On 1 October 2019 the Tribunal wrote to the applicant pursuant to s.359(2) of the Act, inviting the applicant to provide information about the review application in writing. The invitation was sent to the last address provided in connection with the review and advised that, if the information was not provided in writing by the prescribed period, being 15 October 2019, or within any extended time as requested and granted, the Tribunal may make a decision on the review without taking further steps to obtain the information and the applicant would lose any entitlement they might otherwise have had under the Act to appear before the Tribunal to give evidence and present arguments.
The review applicant did not provide the information within the prescribed period and no extension of time was requested. In these circumstances, s.359C applies and pursuant to s.360(3) the review applicant is not entitled to appear before the Tribunal. The effect of s.363A of the Act is that if a review applicant has no entitlement to a hearing, the Tribunal has no power to permit him or her to appear: Hasran v MIAC [2010] FCAFC 40. The Tribunal has decided to proceed to a decision without taking further steps to obtain the information.
For the following reasons, the Tribunal has concluded that the decision under review should be affirmed.

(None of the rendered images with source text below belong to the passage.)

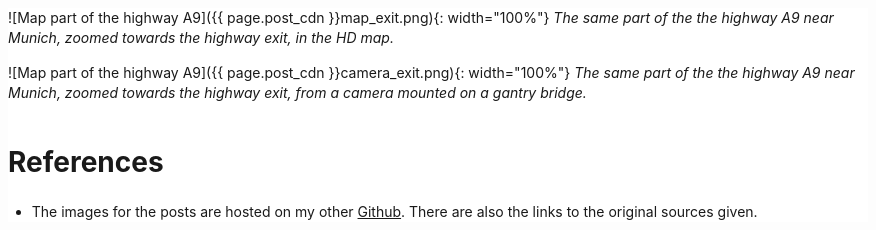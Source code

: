 ![Map part of the highway A9]({{ page.post_cdn }}map_exit.png){: width="100%"}
_The same part of the the highway A9 near Munich, zoomed towards the highway exit, in the HD map._


![Map part of the highway A9]({{ page.post_cdn }}camera_exit.png){: width="100%"}
_The same part of the the highway A9 near Munich, zoomed towards the highway exit, from a camera mounted on a gantry bridge._


# References 

- The images for the posts are hosted on my other [Github](https://github.com/Brucknem/CDN/tree/main/blog/posts/2021-02-16-opendrive-parsing). There are also the links to the original sources given.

CONSIDERATION OF CLAIMS AND EVIDENCE
The criteria for a Subclass 500 (Student) visa are set out in Part 500 of Schedule 2 to the Regulations. The primary criteria in cl.500.211 to cl.500.218 must be satisfied by at least one applicant. Other members of the family unit, if any, who are applicants for the visa need only satisfy the secondary criteria. The issue in the present case is whether the applicant is currently enrolled in a registered course of study.
Enrolment (cl.500.211)
Clause 500.211 relevantly requires that at the time of this decision the applicant is enrolled in a course of study: cl.500.211(a). The applicant does not claim to meet any of the alternative criteria in cl.500.211.
‘Course of study’ is relevantly defined in cl.500.111 of the Regulations as a ‘full-time registered course’. ‘Registered course’ is defined in r.1.03 of the Regulations as a course of education or training provided by an institution, body or person that is registered, under Division 3 of Part 2 of the Education Services for Overseas Students Act 2000, to provide the course to overseas students.
The applicant did not respond to the Tribunal’s invitation to provide information. There is no evidence provided by the applicant regarding the applicant’s current status as a student and in particular whether the applicant is currently enrolled in a registered course of study. This is a critical matter of which the tribunal must be satisfied. Therefore, the Tribunal is not satisfied that at the time of this decision, the applicant is enrolled in a course of study and accordingly cl.500.211 is not met.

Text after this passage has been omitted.